Untuk mendapatkan biji kopi yang siap digunakan atau diolah menjadi minuman, biji kopi harus melalui beberapa proses pengolahan terlebih dahulu. Biji kopi yang belum diolah dinamakan dengan green bean, yaitu biji kopi mentah yang diproses dari buah ceri kopi matang dari hasil petikan para petani kopi, tetapi belum disangrai dan masih berwarna hijau.

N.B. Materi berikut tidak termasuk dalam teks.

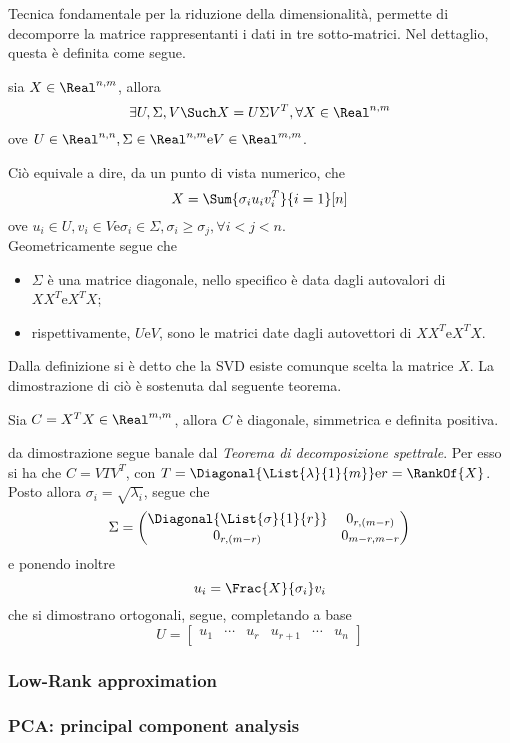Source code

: \documentclass{subfiles}
\begin{document}
Tecnica fondamentale per la riduzione della dimensionalità, permette di decomporre la matrice rappresentanti i dati in tre sotto-matrici.
Nel dettaglio, questa è definita come segue.
\begin{Definition*}
    sia $X \in \Real^{n,m}$, allora
    $$
        \exists U, \Sigma, V \Such X = U\Sigma V^{T}, \forall X \in \Real^{n, m}
    $$
    ove $U \in \Real^{n,n} , \Sigma \in \Real^{n,m} \text{e} V \in \Real^{m,m}$.
\end{Definition*}
Ciò equivale a dire, da un punto di vista numerico, che
$$
    X = \Sum{\sigma_{i}u_{i}v_{i}^{T}}{i = 1}[n]
$$
ove $u_{i} \in U, v_{i} \in V \text{e} \sigma_{i} \in \Sigma, \sigma_{i} \ge \sigma_{j}, \forall i < j < n$.\\
Geometricamente segue che
\begin{itemize}
    \item $\Sigma$ è una matrice diagonale, nello specifico è data dagli autovalori di $XX^{T} \text{e} X^{T}X$;
    \item rispettivamente, $U \text{e} V$, sono le matrici date dagli autovettori di $XX^{T} \text{e} X^{T}X$.
\end{itemize}

Dalla definizione si è detto che la SVD esiste comunque scelta la matrice $X$. La dimostrazione di ciò è sostenuta dal seguente teorema.
\begin{Theorem*}
    Sia $C = X^{T}X \in \Real^{m,m}$, allora $C$ è diagonale, simmetrica e definita positiva.
    \begin{Proof*}
        da dimostrazione segue banale dal \emph{Teorema di decomposizione spettrale}.
        Per esso si ha che $C = V T V^{T}$, con $T = \Diagonal{\List{\lambda}{1}{m}} \text{e} r = \RankOf{X}$.
        Posto allora $\sigma_{i} = \sqrt{\lambda_{i}}$, segue che
        $$\Sigma = \begin{pmatrix}
                \Diagonal{\List{\sigma}{1}{r}} & 0_{r, (m - r)}   \\
                0_{r, (m - r)}                 & 0_{m - r, m - r} \\
            \end{pmatrix}$$
        e ponendo inoltre
        $$
            u_{i} = \Frac{X}{\sigma_{i}}v_{i}
        $$
        che si dimostrano ortogonali, segue, completando a base
        $$U = \begin{bmatrix}
                u_{1} & \cdots & u_{r} & u_{r + 1} & \cdots & u_{n}
            \end{bmatrix}$$
    \end{Proof*}
\end{Theorem*}
\clearpage

\subsubsection{Low-Rank approximation}


\subsubsection{PCA: principal component analysis}

\end{document}
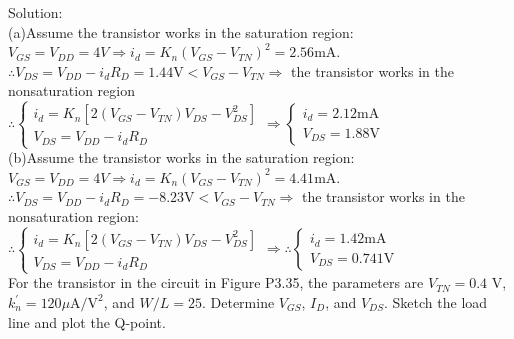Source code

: \documentclass[a4paper,11pt,UTF8]{article}
\begin{document}
\noindent Solution:\\
(a)Assume the transistor works in the saturation region:\\
$V_{GS}=V_{DD}=4V\Rightarrow i_{d}=K_n(V_{GS}-V_{TN})^2=2.56$mA.\\
$\therefore V_{DS}=V_{DD}-i_{d}R_{D}=1.44$V$<V_{GS}-V_{TN}\Rightarrow$ the transistor works in the nonsaturation region\\
$\therefore \begin{cases}
	i_{d}=K_n\left[2(V_{GS}-V_{TN})V_{DS}-V^2_{DS}\right]\\
	V_{DS}=V_{DD}-i_{d}R_{D}
\end{cases}\Rightarrow
\begin{cases}
	i_{d}=2.12\text{mA}\\
	V_{DS}=1.88\text{V}
\end{cases}$\\
(b)Assume the transistor works in the saturation region:\\
$V_{GS}=V_{DD}=4V\Rightarrow i_{d}=K_n(V_{GS}-V_{TN})^2=4.41$mA.\\
$\therefore V_{DS}=V_{DD}-i_{d}R_{D}=-8.23$V$<V_{GS}-V_{TN}\Rightarrow$ the transistor works in the nonsaturation region:\\
$\therefore \begin{cases}
	i_{d}=K_n\left[2(V_{GS}-V_{TN})V_{DS}-V^2_{DS}\right]\\
	V_{DS}=V_{DD}-i_{d}R_{D}
\end{cases}\Rightarrow
\therefore \begin{cases}
	i_{d}=1.42\text{mA}\\
	V_{DS}=0.741\text{V} 
\end{cases}
$\\
 For the transistor in the circuit in Figure P3.35, the parameters are
$V_{T N} = 0.4$ V, $k^{\prime}_n= 120\mu\text{A/V}^2$, and $W/L = 25$. Determine $V_{GS}$, $I_D$, and $V_{DS}$. Sketch the load line and plot the Q-point.
\end{document}
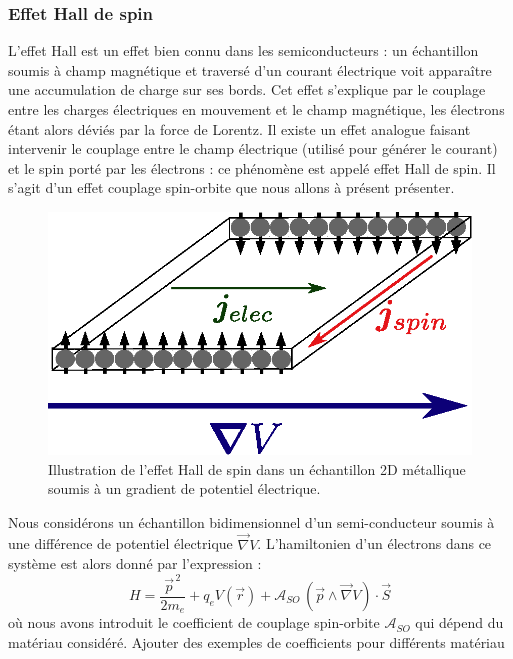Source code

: \documentclass[a4paper,11pt]{article} %
\begin{document}
	
	
	\subsubsection{Effet Hall de spin}
	L'effet Hall est un effet bien connu dans les semiconducteurs : un échantillon soumis à champ magnétique et traversé d'un courant électrique voit apparaître une accumulation de charge sur ses bords. Cet effet s'explique par le couplage entre les charges électriques en mouvement et le champ magnétique, les électrons étant alors déviés par la force de Lorentz. Il existe un effet analogue faisant intervenir le couplage entre le champ électrique (utilisé pour générer le courant) et le spin porté par les électrons : ce phénomène est appelé effet Hall de spin. Il s'agit d'un effet couplage spin-orbite que nous allons à présent présenter. 
	
	\begin{figure}[h]
		\centering
		\begin{minipage}[c]{0.85\linewidth}
			\centering
			\includegraphics[width=0.5\linewidth]{./Illustrations/SHE_electrons.eps}
			\caption{Illustration de l'effet Hall de spin dans un échantillon 2D métallique soumis à un gradient de potentiel électrique.}
			\label{fig:spin-Hall-effect}
		\end{minipage}
	\end{figure}
	
	Nous considérons un échantillon bidimensionnel d'un semi-conducteur soumis à une différence de potentiel électrique $\vec{\nabla} V$. L'hamiltonien d'un électrons dans ce système est alors donné par l'expression :
	\begin{equation*}
		\label{exp_hamiltonien_SHE}
		H = \frac{\vec{p}^{\, 2}}{2m_e} + q_e V(\vec{r}) + \mathcal{A}_{SO} \, (\vec{p} \wedge \! \vec{\nabla} V) \cdot \vec{S}
	\end{equation*}
	où nous avons introduit le coefficient de couplage spin-orbite $ \mathcal{A}_{SO} $ qui dépend du matériau considéré. {\color{gray} Ajouter des exemples de coefficients pour différents matériau}\\ %
	
\end{document}
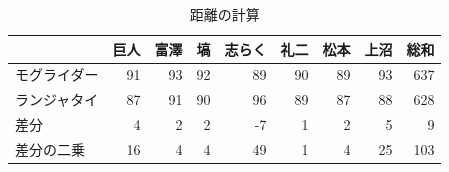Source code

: \begin{table}[ht]
	\centering
	\caption{距離の計算}
	\begin{tabular}{l|rrrrrrrr}
		\hline
		       & 巨人 & 富澤 & 塙  & 志らく & 礼二 & 松本 & 上沼 & 総和  \\
		\hline
		モグライダー & 91 & 93 & 92 & 89  & 90 & 89 & 93 & 637 \\
		ランジャタイ & 87 & 91 & 90 & 96  & 89 & 87 & 88 & 628 \\
		\hline
		差分     & 4  & 2  & 2  & -7  & 1  & 2  & 5  & 9   \\
		差分の二乗  & 16 & 4  & 4  & 49  & 1  & 4  & 25 & 103 \\
		\hline
	\end{tabular}
	\label{tbl:x15_distance}
\end{table}
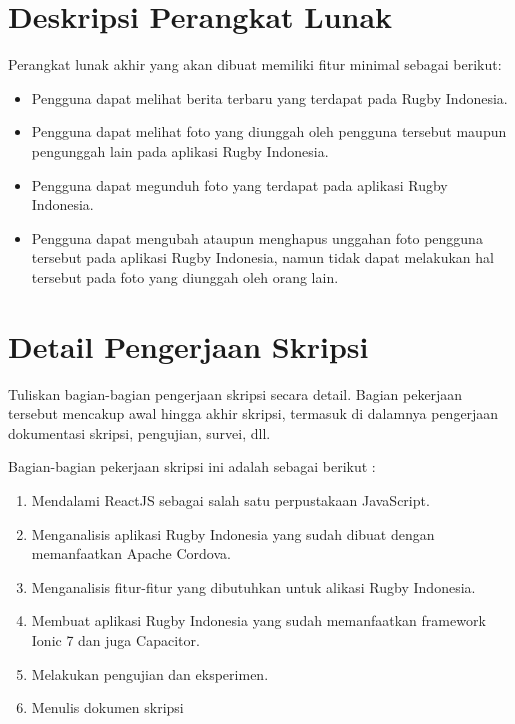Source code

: \documentclass[a4paper,twoside]{article}
\begin{document}
\section{Deskripsi Perangkat Lunak}

Perangkat lunak akhir yang akan dibuat memiliki fitur minimal sebagai berikut:
\begin{itemize}
    \item Pengguna dapat melihat berita terbaru yang terdapat pada Rugby Indonesia.
    \item Pengguna dapat melihat foto yang diunggah oleh pengguna tersebut maupun pengunggah lain pada aplikasi Rugby Indonesia.
    \item Pengguna dapat megunduh foto yang terdapat pada aplikasi Rugby Indonesia.
    \item Pengguna dapat mengubah ataupun menghapus unggahan foto pengguna tersebut pada aplikasi Rugby Indonesia, namun tidak dapat melakukan hal tersebut pada foto yang diunggah oleh orang lain.
\end{itemize}

\section{Detail Pengerjaan Skripsi}
Tuliskan bagian-bagian pengerjaan skripsi secara detail. Bagian pekerjaan tersebut mencakup awal hingga akhir skripsi, termasuk di dalamnya pengerjaan dokumentasi skripsi, pengujian, survei, dll.

Bagian-bagian pekerjaan skripsi ini adalah sebagai berikut :
\begin{enumerate}
    \item Mendalami ReactJS sebagai salah satu perpustakaan JavaScript.
    \item Menganalisis aplikasi Rugby Indonesia yang sudah dibuat dengan memanfaatkan Apache Cordova.
    \item Menganalisis fitur-fitur yang dibutuhkan untuk alikasi Rugby Indonesia.
    \item Membuat aplikasi Rugby Indonesia yang sudah memanfaatkan framework Ionic 7 dan juga Capacitor.
    \item Melakukan pengujian dan eksperimen.
    \item Menulis dokumen skripsi
\end{enumerate}
\end{document}

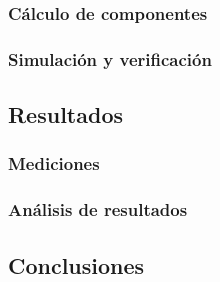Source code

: \subsubsection{C\'alculo de componentes}

\subsubsection{Simulaci\'on y verificaci\'on}

\subsection{Resultados}

\subsubsection{Mediciones}

\subsubsection{An\'alisis de resultados}

\subsection{Conclusiones}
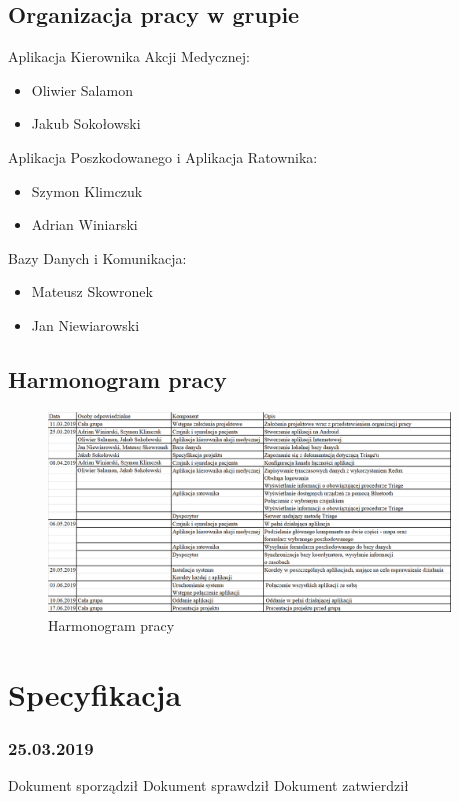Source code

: \documentclass[11pt]{report}
\begin{document}
\subsection{Organizacja pracy w grupie}
Aplikacja Kierownika Akcji Medycznej:
\begin{itemize}
    \item Oliwier Salamon
    \item Jakub Sokołowski
\end{itemize}
Aplikacja Poszkodowanego i Aplikacja Ratownika:
\begin{itemize}
    \item Szymon Klimczuk
    \item Adrian Winiarski
\end{itemize}
Bazy Danych i Komunikacja:
\begin{itemize}
    \item Mateusz Skowronek
    \item Jan Niewiarowski
\end{itemize}

\subsection{Harmonogram pracy}
\begin{figure}[h!]
  \centering
    \includegraphics[width=0.95\textwidth]{img/harmonogram.png}
  \caption{Harmonogram pracy} 
  \label{fig:org}                                       
\end{figure}

\section{Specyfikacja}
\subsubsection{25.03.2019}




Dokument sporządził \hspace{1cm} Dokument sprawdził\hspace{1cm} Dokument zatwierdził 
\newline

 
\end{document}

Buah ceri kopi Arabika dan Robusta memiliki teknik pemetikan yang berbeda, dimana buah ceri kopi Arabika dipetik secara hati-hati satu per satu yang sudah matang (ditandakan dengan warna merah), sedangkan buah ceri kopi Robusta dapat langsung dipetik atau ditarik keseluruhan satu tangkai buah ceri kopinya. Hal ini dikarenakan jika buah ceri kopi Arabika yang belum matang (ditandakan dengan warna hijau) terambil rasa kopi yang dihasilkan tidak akan enak, karena merupakan biji kopi cacat jenis immature yang berarti biji belum matang.

Proses pengolahan pasca panen kopi terbagi menjadi dua (2) metode, yaitu metode kering dan basah. Pada metode kering atau dry process, buah ceri yang masih lengkap dengan kulitnya dijemur selama kurang lebih 20 – 30 hari sampai buah ceri kering dan terkelupas dengan sendirinya, Metode ini menghasilkan kopi dengan karakteristik acidity rendah, body tebal, dengan rasa yang lebih fruity atau terasa seperti buah-buahan akibat adanya kontaminasi antara kulit buah ceri dengan biji kopi.

Metode ke-2 yang dapat digunakan dalam pengolahan pasca panen adalah metode basah/wet process atau disebut juga dengan washed process, yang terbagi lagi menjadi dua (2) jenis. Pada metode semi-washed process, buah ceri kopi dicuci sekilas, kemudian dimasukkan kedalam pulper untuk pengupasan kulit kopi. Setelah itu, buah kopi yang telah terpisah dari kulitnya dan masih berlendir dibersihkan dengan air.

Metode lainnya adalah metode full-washed, dimana buah ceri kopi dimasukkan langsung kedalam bak berisi air untuk memisahkan buah-buah kopi tersebut. Jika buah kopi sudah matang, maka buah kopi akan tenggelam. Kemudian, proses dilanjutkan dengan memisahkan biji kopi dari buahnya, proses fermentasi, dan proses pencucian kembali.

Specialty Coffee Association of Indonesia (SCAI) merupakan salah satu asosiasi kopi di Indonesia yang bertujuan mengedukasi para pemain dalam rantai suplai kopi, mulai dari petani, pengolah, barista, pedagang, eksportir, kedai kopi, penyedia peralatan, peritel, sampai dengan peminum kopi.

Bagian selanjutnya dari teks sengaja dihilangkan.